(Stored items)
=== Begin Enclosure ===

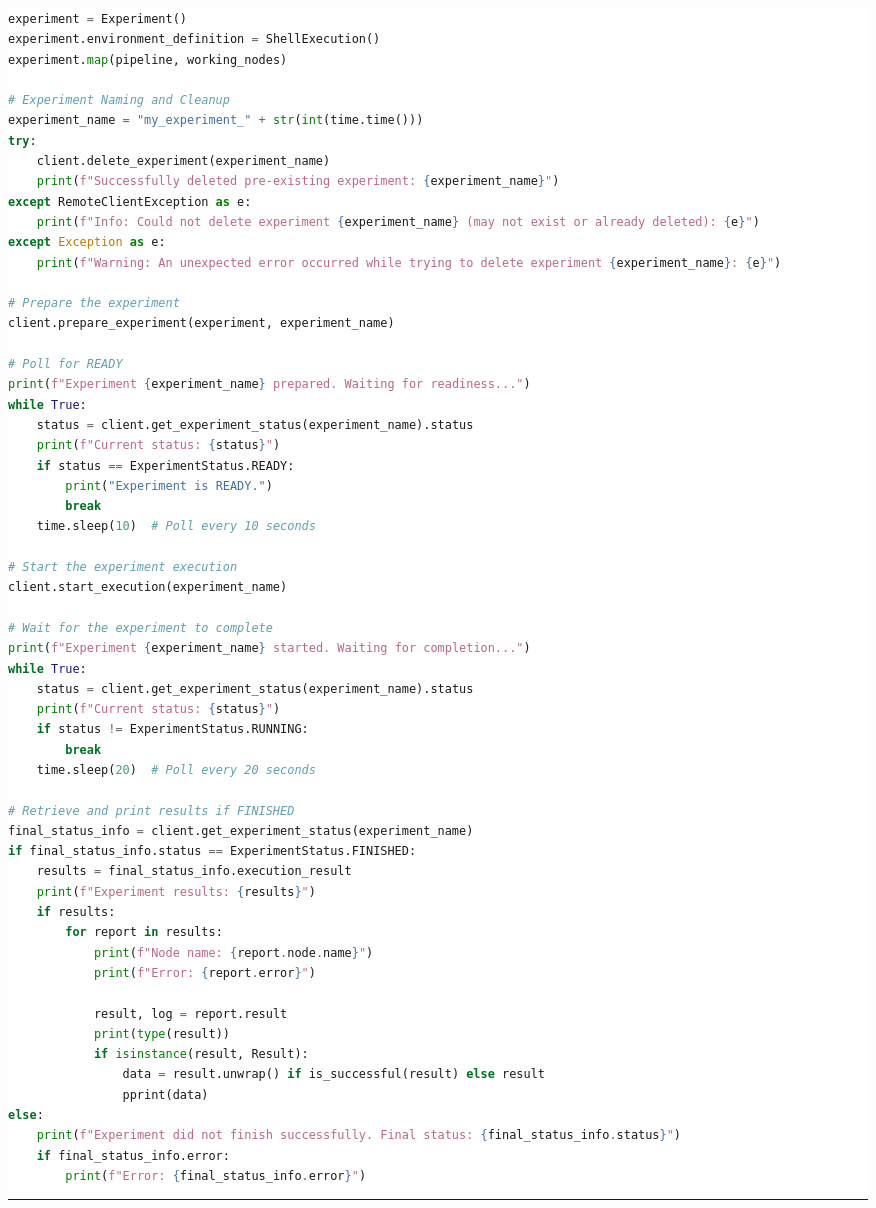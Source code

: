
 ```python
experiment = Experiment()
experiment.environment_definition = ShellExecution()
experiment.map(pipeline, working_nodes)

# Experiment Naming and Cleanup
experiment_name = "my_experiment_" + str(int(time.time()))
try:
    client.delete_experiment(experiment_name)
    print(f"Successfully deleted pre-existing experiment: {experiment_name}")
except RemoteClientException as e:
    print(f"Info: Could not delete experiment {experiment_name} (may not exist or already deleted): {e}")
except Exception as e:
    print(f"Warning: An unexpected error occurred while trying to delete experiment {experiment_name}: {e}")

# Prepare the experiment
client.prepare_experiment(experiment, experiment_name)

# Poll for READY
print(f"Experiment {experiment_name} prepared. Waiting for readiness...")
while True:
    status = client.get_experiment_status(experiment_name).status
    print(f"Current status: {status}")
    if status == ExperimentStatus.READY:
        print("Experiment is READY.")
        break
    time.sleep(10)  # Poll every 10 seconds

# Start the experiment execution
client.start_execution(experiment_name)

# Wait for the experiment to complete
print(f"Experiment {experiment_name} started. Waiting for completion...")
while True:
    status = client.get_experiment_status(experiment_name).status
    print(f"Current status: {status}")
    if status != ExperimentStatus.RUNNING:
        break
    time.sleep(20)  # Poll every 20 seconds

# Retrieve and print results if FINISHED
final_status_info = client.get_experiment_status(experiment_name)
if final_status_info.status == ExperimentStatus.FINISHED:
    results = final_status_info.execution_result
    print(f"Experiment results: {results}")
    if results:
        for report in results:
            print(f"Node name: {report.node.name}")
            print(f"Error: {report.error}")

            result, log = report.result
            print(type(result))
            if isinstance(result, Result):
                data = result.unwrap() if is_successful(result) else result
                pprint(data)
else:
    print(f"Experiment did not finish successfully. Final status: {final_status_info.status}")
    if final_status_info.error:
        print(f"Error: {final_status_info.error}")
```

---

=== End Enclosure ===
=== Begin Enclosure ===

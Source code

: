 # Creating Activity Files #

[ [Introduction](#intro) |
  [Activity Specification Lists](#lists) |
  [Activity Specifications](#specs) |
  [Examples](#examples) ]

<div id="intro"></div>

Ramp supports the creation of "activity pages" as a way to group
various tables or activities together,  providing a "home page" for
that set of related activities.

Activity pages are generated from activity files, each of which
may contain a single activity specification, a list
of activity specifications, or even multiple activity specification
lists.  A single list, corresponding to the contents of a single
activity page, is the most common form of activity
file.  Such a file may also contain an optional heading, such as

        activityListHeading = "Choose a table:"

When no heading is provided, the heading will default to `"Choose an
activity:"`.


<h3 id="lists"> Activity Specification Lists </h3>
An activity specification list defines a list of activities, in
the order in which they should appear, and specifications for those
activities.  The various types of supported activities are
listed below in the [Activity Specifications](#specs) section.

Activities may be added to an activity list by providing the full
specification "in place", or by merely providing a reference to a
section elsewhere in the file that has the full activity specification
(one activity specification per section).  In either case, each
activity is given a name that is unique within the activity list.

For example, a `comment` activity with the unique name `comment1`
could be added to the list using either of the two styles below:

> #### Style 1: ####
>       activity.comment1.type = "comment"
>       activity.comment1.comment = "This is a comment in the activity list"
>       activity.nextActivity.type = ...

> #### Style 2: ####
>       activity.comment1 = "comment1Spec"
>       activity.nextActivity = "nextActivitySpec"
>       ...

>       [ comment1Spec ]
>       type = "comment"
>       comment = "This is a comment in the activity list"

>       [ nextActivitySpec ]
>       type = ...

=== End Enclosure ===
=== Begin Enclosure ===

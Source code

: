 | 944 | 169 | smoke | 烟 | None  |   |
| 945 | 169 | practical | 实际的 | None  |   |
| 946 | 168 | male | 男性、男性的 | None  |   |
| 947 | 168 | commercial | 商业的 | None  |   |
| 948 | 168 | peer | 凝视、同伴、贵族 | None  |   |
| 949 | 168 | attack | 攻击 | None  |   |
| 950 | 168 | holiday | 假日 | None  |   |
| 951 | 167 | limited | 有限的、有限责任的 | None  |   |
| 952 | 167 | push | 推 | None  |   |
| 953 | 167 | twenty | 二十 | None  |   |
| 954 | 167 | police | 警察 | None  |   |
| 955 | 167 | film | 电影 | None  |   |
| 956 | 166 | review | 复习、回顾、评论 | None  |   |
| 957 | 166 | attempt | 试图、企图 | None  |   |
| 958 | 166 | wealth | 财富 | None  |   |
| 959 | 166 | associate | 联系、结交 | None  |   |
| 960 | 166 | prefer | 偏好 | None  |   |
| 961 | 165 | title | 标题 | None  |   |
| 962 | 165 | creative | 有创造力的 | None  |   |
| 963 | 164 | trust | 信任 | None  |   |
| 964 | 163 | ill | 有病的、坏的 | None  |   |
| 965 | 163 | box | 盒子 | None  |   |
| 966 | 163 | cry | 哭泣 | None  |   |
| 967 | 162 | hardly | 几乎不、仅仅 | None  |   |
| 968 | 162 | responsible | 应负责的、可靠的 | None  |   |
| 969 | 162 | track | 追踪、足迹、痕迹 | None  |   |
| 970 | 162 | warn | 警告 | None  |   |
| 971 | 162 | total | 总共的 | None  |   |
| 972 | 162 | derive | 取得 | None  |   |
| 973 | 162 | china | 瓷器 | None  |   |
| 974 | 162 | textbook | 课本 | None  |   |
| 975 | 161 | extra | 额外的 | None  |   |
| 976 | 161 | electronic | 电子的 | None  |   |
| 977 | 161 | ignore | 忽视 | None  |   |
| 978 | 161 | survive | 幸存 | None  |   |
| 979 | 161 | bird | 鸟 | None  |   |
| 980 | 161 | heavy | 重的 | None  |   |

=== End Enclosure ===

WHAT IS EXPECTED: Across all the entries, how many lines include "that"? Answer with the number alone.

RESPONSE: 3